Source Code Organization
convnd_activ_xdl.cpp: The main example file. It sets up the N-dimensional input tensor, weight tensor, specifies the activation function, and instantiates theDeviceConvNdActivoperation.../../include/ck/tensor_operation/gpu/device/device_convnd_activ.hpp: The device interface for N-dimensional convolution with activation fusion.- The underlying kernel implements the implicit GEMM algorithm with templated activation functions in the epilogue.
Build and Run
Prerequisites
Ensure the Composable Kernel library is built and installed.
cd /path/to/composable_kernel/build
make -j install
Build the Example
cd /path/to/composable_kernel/example/62_convnd_activ
mkdir build && cd build
cmake \
-DCMAKE_CXX_COMPILER=/opt/rocm/bin/hipcc \
-DCMAKE_PREFIX_PATH="/opt/rocm;${CK_INSTALL_PATH}" \
..
make -j
Run the Example
# Run the example with default settings
./convnd_activ_xdl
# Run with verification, data initialization, and timing
./convnd_activ_xdl 1 2 1
Applications
Convolution with activation fusion is fundamental to many neural network architectures.
- Convolutional Neural Networks (CNNs): Nearly every convolutional layer in CNNs is followed by an activation function, making this fusion extremely valuable.
- Computer Vision Models: Image classification, object detection, and segmentation networks all benefit from this fusion.
- 3D CNNs: Video analysis and medical imaging applications using 3D convolutions with activations.
- Mobile and Edge Deployment: The reduced memory bandwidth makes this fusion especially valuable for resource-constrained environments.

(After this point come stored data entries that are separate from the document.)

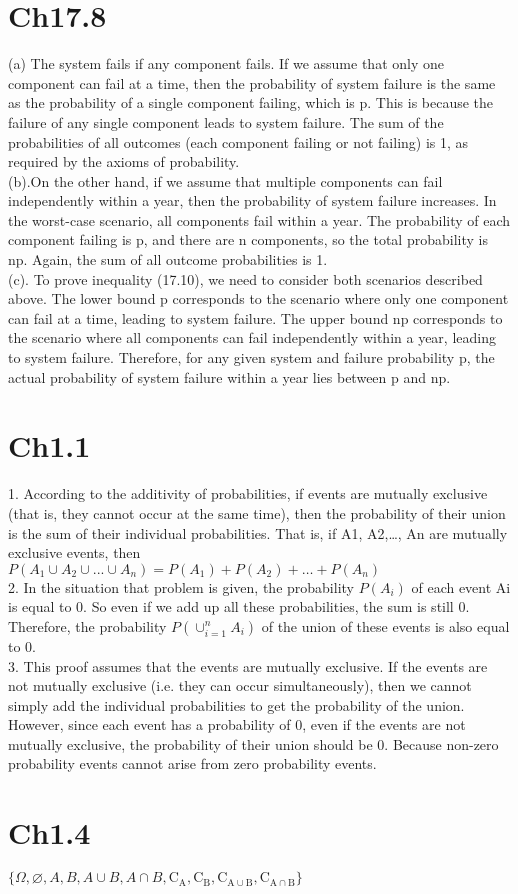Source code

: \documentclass{article}
\begin{document}
\section*{Ch17.8}
(a) The system fails if any component fails. If we assume that only one component can fail at a time, then the probability of system failure is the same as the probability of a single component failing, which is p. This is because the failure of any single component leads to system failure. The sum of the probabilities of all outcomes (each component failing or not failing) is 1, as required by the axioms of probability. \\
(b).On the other hand, if we assume that multiple components can fail independently within a year, then the probability of system failure increases. In the worst-case scenario, all components fail within a year. The probability of each component failing is p, and there are n components, so the total probability is np. Again, the sum of all outcome probabilities is 1. \\
(c). To prove inequality (17.10), we need to consider both scenarios described above. The lower bound p corresponds to the scenario where only one component can fail at a time, leading to system failure. The upper bound np corresponds to the scenario where all components can fail independently within a year, leading to system failure. Therefore, for any given system and failure probability p, the actual probability of system failure within a year lies between p and np. \\ 


\clearpage

\section*{Ch1.1}
1. According to the additivity of probabilities, if events are mutually exclusive (that is, they cannot occur at the same time), then the probability of their union is the sum of their individual probabilities. That is, if A1, A2,…, An are mutually exclusive events, then $P(A_{1} \cup A_{2} \cup ... \cup A_{n}) = P(A_{1}) + P(A_{2}) + … + P(A_{n})$ \\
2. In the situation that problem is given, the probability $P(A_{i})$ of each event Ai is equal to 0. So even if we add up all these probabilities, the sum is still 0. Therefore, the probability $P(\cup_{i=1}^{n}A_{i})$ of the union of these events is also equal to 0. \\ 
3. This proof assumes that the events are mutually exclusive. If the events are not mutually exclusive (i.e. they can occur simultaneously), then we cannot simply add the individual probabilities to get the probability of the union. However, since each event has a probability of 0, even if the events are not mutually exclusive, the probability of their union should be 0. Because non-zero probability events cannot arise from zero probability events. \\ 

\section*{Ch1.4}
$\{\Omega , \varnothing , A, B, A \cup B , A \cap B , \mathrm{C_{A}}, \mathrm{C_{B}}, \mathrm{C_{A \cup B}}, \mathrm{C_{A \cap B}} \}$
\end{document}
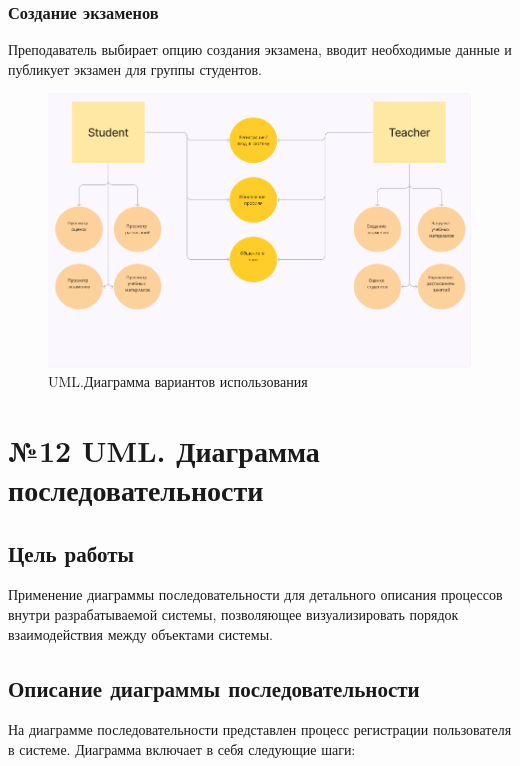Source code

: \documentclass[a4paper,12pt]{article}
\begin{document}
\subsubsection{Создание экзаменов}
Преподаватель выбирает опцию создания экзамена, вводит необходимые данные и публикует экзамен для группы студентов.

\begin{figure}[-h]
    \centering
    \includegraphics[width=1\linewidth]{UML_variation_use.png}
    \caption{UML.Диаграмма вариантов использования}
\end{figure}

\section{№12 UML. Диаграмма последовательности}

\subsection{Цель работы}
Применение диаграммы последовательности для детального описания процессов внутри разрабатываемой системы, позволяющее визуализировать порядок взаимодействия между объектами системы.

\subsection{Описание диаграммы последовательности}
На диаграмме последовательности представлен процесс регистрации пользователя в системе. Диаграмма включает в себя следующие шаги:
\end{document}
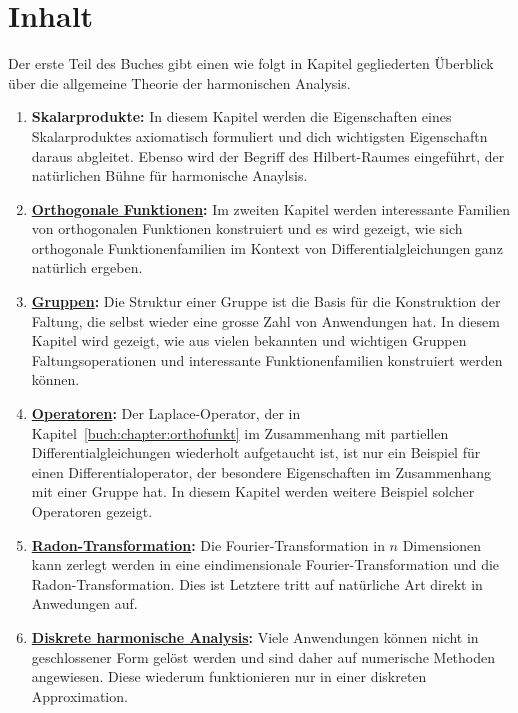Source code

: %
%
%
\section{Inhalt
\label{buch:einleitung:section:inhalt}}
Der erste Teil des Buches gibt einen wie folgt in Kapitel gegliederten
Überblick über die allgemeine Theorie der harmonischen Analysis.

\begin{enumerate}
\item {\bf Skalarprodukte:}
In diesem Kapitel werden die Eigenschaften eines Skalarproduktes 
axiomatisch formuliert und dich wichtigsten Eigenschaftn daraus
abgleitet.
Ebenso wird der Begriff des Hilbert-Raumes eingeführt, der natürlichen
Bühne für harmonische Anaylsis.
\item {\bf \hyperref[buch:chapter:orthofunkt]{Orthogonale Funktionen}:}
Im zweiten Kapitel werden interessante Familien von orthogonalen
Funktionen konstruiert und es wird gezeigt, wie sich orthogonale
Funktionenfamilien im Kontext von Differentialgleichungen ganz natürlich
ergeben.
\item {\bf \hyperref[buch:chapter:gruppen]{Gruppen}:}
Die Struktur einer Gruppe ist die Basis für die Konstruktion der Faltung,
die selbst wieder eine grosse Zahl von Anwendungen hat.
In diesem Kapitel wird gezeigt, wie aus vielen bekannten und wichtigen
Gruppen Faltungsoperationen und interessante Funktionenfamilien
konstruiert werden können.
\item {\bf \hyperref[buch:chapter:operatoren]{Operatoren}:}
Der Laplace-Operator, der in Kapitel~\ref{buch:chapter:orthofunkt}
im Zusammenhang mit partiellen Differentialgleichungen wiederholt
aufgetaucht ist, ist nur ein Beispiel für einen Differentialoperator,
der besondere Eigenschaften im Zusammenhang mit einer Gruppe hat.
In diesem Kapitel werden weitere Beispiel solcher Operatoren gezeigt.
\item {\bf \hyperref[buch:chapter:radon]{Radon-Transformation}:}
Die Fourier-Transformation in $n$ Dimensionen kann zerlegt werden in
eine eindimensionale Fourier-Transformation und die Radon-Transformation.
Dies ist 
Letztere tritt auf natürliche Art direkt in Anwedungen auf.
\item {\bf \hyperref[buch:chapter:diskret]{Diskrete harmonische Analysis}:}
Viele Anwendungen können nicht in geschlossener Form gelöst werden
und sind daher auf numerische Methoden angewiesen.
Diese wiederum funktionieren nur in einer diskreten Approximation.

\end{enumerate}
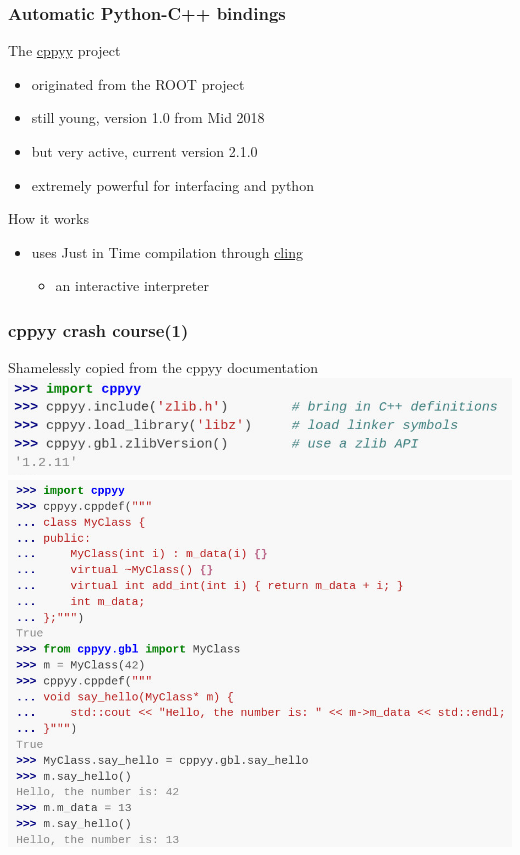 \begin{frame}
  \frametitle{Automatic Python-C++ bindings}
  \begin{block}{The {\color{blue!50!white} \href{https://cppyy.readthedocs.io}{cppyy}} project}
    \begin{itemize}
    \item originated from the ROOT project
    \item still young, version 1.0 from Mid 2018
    \item but very active,  current version 2.1.0
    \item extremely powerful for interfacing \cpp and python
    \end{itemize}
  \end{block}
  \begin{block}{How it works}
    \begin{itemize}
    \item uses Just in Time compilation through {\color{blue!50!black} \href{https://github.com/vgvassilev/cling}{cling}}
      \begin{itemize}
      \item an interactive \cpp interpreter
      \end{itemize}
    \end{itemize}
  \end{block}
\end{frame}

\begin{frame}
  \frametitle{cppyy crash course(1)}
  Shamelessly copied from the cppyy documentation
  \includegraphics[width=.8\textwidth]{python/cppyy2.png}
  \includegraphics[trim={0 3.2cm 0 0},clip,width=\textwidth]{python/cppyy.png}
\end{frame}

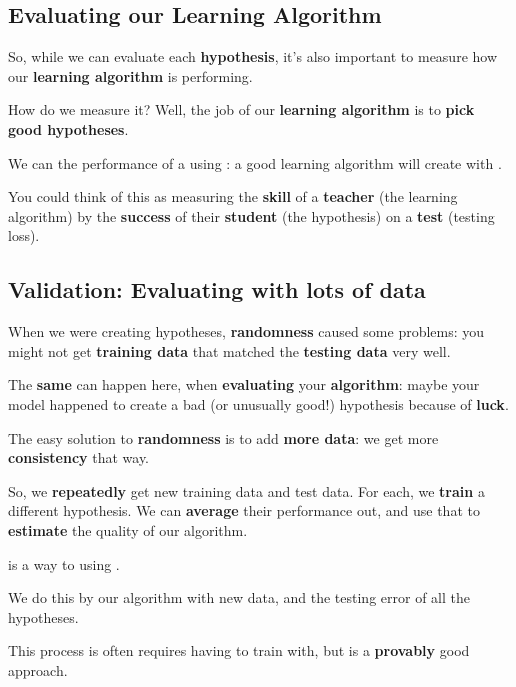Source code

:    \subsection*{Evaluating our Learning Algorithm}
    
        So, while we can evaluate each \textbf{hypothesis}, it's also important to measure how our \textbf{learning algorithm} is performing.
        
        How do we measure it? Well, the job of our \textbf{learning algorithm} is to \textbf{pick good hypotheses}.\\
        
        \begin{concept}
            We can  the performance of a  using : a good learning algorithm will create  with .
        \end{concept}
        
        You could think of this as measuring the \textbf{skill} of a \textbf{teacher} (the learning algorithm) by the \textbf{success} of their \textbf{student} (the hypothesis) on a \textbf{test} (testing loss).
        
    \subsection*{Validation: Evaluating with lots of data}
    
        When we were creating hypotheses, \textbf{randomness} caused some problems: you might not get \textbf{training data} that matched the \textbf{testing data} very well.
        
        The \textbf{same} can happen here, when \textbf{evaluating} your \textbf{algorithm}: maybe your model happened to create a bad (or unusually good!) hypothesis because of \textbf{luck}.
        
        The easy solution to \textbf{randomness} is to add \textbf{more data}: we get more \textbf{consistency} that way.
        
        So, we \textbf{repeatedly} get new training data and test data. For each, we \textbf{train} a different hypothesis. We can \textbf{average} their performance out, and use that to \textbf{estimate} the quality of our algorithm.\\
        
        \begin{definition}
             is a way to  using .
            
            We do this by  our algorithm  with new data, and  the testing error of all the hypotheses.
            
            This process is often requires having  to train with, but is a \textbf{provably} good approach.
        \end{definition}
        
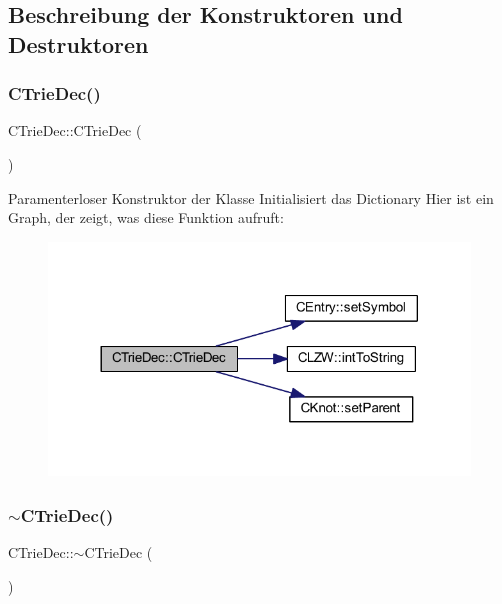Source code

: \subsection{Beschreibung der Konstruktoren und Destruktoren}
\mbox{\label{class_c_trie_dec_a64323697e83419686801b04c5b12ac37}} 
\subsubsection{\texorpdfstring{C\+Trie\+Dec()}{CTrieDec()}}
{\footnotesize\ttfamily C\+Trie\+Dec\+::\+C\+Trie\+Dec (\begin{DoxyParamCaption}{ }\end{DoxyParamCaption})}

Paramenterloser Konstruktor der Klasse Initialisiert das Dictionary Hier ist ein Graph, der zeigt, was diese Funktion aufruft\+:
\nopagebreak
\begin{figure}[H]
\begin{center}
\leavevmode
\includegraphics[width=317pt]{class_c_trie_dec_a64323697e83419686801b04c5b12ac37_cgraph}
\end{center}
\end{figure}
\mbox{\label{class_c_trie_dec_a2e3dee1b9fae4e8fd82a7ba6247bb564}} 
\subsubsection{\texorpdfstring{$\sim$\+C\+Trie\+Dec()}{~CTrieDec()}}
{\footnotesize\ttfamily C\+Trie\+Dec\+::$\sim$\+C\+Trie\+Dec (\begin{DoxyParamCaption}{ }\end{DoxyParamCaption})}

- Training Acceleration: Reducing the number of kernel launches and memory operations accelerates both forward and backward passes during training.
Performance Benefits
This fusion provides several performance advantages:
- Reduced Memory Bandwidth: Eliminates one full read/write cycle of the intermediate tensor
- Improved Cache Locality: Data stays in cache/registers between convolution and activation
- Fewer Kernel Launches: Reduces GPU kernel launch overhead
- Better Instruction Scheduling: Allows better interleaving of compute and memory operations
Activation Function Considerations
Different activation functions have different computational characteristics:
- ReLU: Very fast, just a comparison and conditional assignment
- Sigmoid/Tanh: Require expensive exponential calculations
- GELU: Involves error function computation, typically approximated
- Swish: Combines multiplication with sigmoid computation
The choice of activation function can significantly impact the overall performance of the fused kernel, with simpler functions like ReLU providing the best performance improvements.